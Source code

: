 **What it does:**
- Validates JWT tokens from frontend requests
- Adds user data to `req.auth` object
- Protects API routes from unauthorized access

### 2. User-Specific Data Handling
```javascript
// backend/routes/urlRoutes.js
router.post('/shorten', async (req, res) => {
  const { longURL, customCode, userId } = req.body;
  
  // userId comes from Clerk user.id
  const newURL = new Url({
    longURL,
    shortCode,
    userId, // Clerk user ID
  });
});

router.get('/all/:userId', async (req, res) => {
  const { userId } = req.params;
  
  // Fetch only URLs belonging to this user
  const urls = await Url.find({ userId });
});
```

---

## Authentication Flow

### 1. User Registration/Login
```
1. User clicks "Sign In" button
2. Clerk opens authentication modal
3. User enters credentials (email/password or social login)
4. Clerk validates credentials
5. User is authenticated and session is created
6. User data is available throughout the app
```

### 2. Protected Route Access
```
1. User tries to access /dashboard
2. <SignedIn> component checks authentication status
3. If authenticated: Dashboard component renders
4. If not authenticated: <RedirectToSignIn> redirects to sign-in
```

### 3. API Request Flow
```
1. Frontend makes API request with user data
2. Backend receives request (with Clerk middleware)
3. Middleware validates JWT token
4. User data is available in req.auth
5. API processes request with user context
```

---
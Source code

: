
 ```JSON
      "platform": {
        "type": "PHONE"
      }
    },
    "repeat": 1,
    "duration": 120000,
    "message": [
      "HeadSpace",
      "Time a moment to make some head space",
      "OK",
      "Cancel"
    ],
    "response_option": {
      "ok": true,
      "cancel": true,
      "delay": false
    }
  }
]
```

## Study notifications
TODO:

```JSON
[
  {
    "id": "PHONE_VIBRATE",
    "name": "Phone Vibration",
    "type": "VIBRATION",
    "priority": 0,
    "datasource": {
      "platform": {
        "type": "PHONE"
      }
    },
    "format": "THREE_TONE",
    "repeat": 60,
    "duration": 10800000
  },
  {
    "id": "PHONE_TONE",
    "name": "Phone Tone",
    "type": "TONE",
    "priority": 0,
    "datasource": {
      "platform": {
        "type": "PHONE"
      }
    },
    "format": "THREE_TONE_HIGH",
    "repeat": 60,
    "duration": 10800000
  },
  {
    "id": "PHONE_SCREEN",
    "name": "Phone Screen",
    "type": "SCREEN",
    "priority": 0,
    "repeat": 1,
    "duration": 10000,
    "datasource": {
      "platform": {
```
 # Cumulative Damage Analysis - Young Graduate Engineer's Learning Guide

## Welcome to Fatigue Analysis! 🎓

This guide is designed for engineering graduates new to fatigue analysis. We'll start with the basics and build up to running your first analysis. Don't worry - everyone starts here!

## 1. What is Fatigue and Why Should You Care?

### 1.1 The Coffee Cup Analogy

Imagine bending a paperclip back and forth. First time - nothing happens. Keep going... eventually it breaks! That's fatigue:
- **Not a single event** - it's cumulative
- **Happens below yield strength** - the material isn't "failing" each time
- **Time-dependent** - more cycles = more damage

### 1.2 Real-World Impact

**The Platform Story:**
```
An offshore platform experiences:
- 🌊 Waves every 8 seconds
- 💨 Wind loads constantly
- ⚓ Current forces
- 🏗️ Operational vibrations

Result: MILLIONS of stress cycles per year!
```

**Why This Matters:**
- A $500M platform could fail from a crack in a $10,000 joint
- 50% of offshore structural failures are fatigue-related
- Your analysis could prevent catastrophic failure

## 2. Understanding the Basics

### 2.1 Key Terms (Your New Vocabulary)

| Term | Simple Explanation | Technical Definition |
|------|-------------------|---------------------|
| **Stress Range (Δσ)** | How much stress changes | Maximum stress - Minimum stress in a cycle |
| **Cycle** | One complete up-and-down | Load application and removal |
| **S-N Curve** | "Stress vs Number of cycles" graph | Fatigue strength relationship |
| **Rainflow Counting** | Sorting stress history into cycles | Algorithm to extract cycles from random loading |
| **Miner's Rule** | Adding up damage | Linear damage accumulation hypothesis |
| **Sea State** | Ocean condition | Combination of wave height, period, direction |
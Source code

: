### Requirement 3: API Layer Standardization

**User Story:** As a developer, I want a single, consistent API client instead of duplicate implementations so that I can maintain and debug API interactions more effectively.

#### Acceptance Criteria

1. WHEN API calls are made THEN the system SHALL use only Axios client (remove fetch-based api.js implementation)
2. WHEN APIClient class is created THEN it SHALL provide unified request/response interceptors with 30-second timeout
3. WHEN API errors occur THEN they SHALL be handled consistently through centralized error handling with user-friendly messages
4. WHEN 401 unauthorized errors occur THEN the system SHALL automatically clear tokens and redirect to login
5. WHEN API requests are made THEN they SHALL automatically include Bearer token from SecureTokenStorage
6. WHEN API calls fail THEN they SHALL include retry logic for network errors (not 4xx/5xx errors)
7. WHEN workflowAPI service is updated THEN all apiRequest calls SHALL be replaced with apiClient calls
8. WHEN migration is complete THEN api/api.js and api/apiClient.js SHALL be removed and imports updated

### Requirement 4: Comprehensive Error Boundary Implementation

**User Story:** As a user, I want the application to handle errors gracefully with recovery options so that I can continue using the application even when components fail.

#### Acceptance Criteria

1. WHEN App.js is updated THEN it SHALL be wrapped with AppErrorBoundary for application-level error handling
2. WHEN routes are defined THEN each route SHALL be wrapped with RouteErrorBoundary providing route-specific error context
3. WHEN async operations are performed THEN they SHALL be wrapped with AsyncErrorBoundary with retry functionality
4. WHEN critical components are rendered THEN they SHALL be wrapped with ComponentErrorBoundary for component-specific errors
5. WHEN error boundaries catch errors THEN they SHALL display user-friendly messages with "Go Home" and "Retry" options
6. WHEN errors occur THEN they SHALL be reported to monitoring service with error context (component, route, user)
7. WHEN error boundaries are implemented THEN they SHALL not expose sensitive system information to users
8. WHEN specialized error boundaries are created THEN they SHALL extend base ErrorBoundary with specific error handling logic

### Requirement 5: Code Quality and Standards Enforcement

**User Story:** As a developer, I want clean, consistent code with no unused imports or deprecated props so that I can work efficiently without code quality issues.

****************************************

_ASSIGNMENT_. In the data above, start at the line that has "### 1.2 Real-World Impact", stop after the line that has "random loading |", and print every line in between exactly as it stands.

_THE ANSWER_.
### 1.2 Real-World Impact

**The Platform Story:**
```
An offshore platform experiences:
- 🌊 Waves every 8 seconds
- 💨 Wind loads constantly
- ⚓ Current forces
- 🏗️ Operational vibrations

Result: MILLIONS of stress cycles per year!
```

**Why This Matters:**
- A $500M platform could fail from a crack in a $10,000 joint
- 50% of offshore structural failures are fatigue-related
- Your analysis could prevent catastrophic failure

## 2. Understanding the Basics

### 2.1 Key Terms (Your New Vocabulary)

| Term | Simple Explanation | Technical Definition |
|------|-------------------|---------------------|
| **Stress Range (Δσ)** | How much stress changes | Maximum stress - Minimum stress in a cycle |
| **Cycle** | One complete up-and-down | Load application and removal |
| **S-N Curve** | "Stress vs Number of cycles" graph | Fatigue strength relationship |
| **Rainflow Counting** | Sorting stress history into cycles | Algorithm to extract cycles from random loading |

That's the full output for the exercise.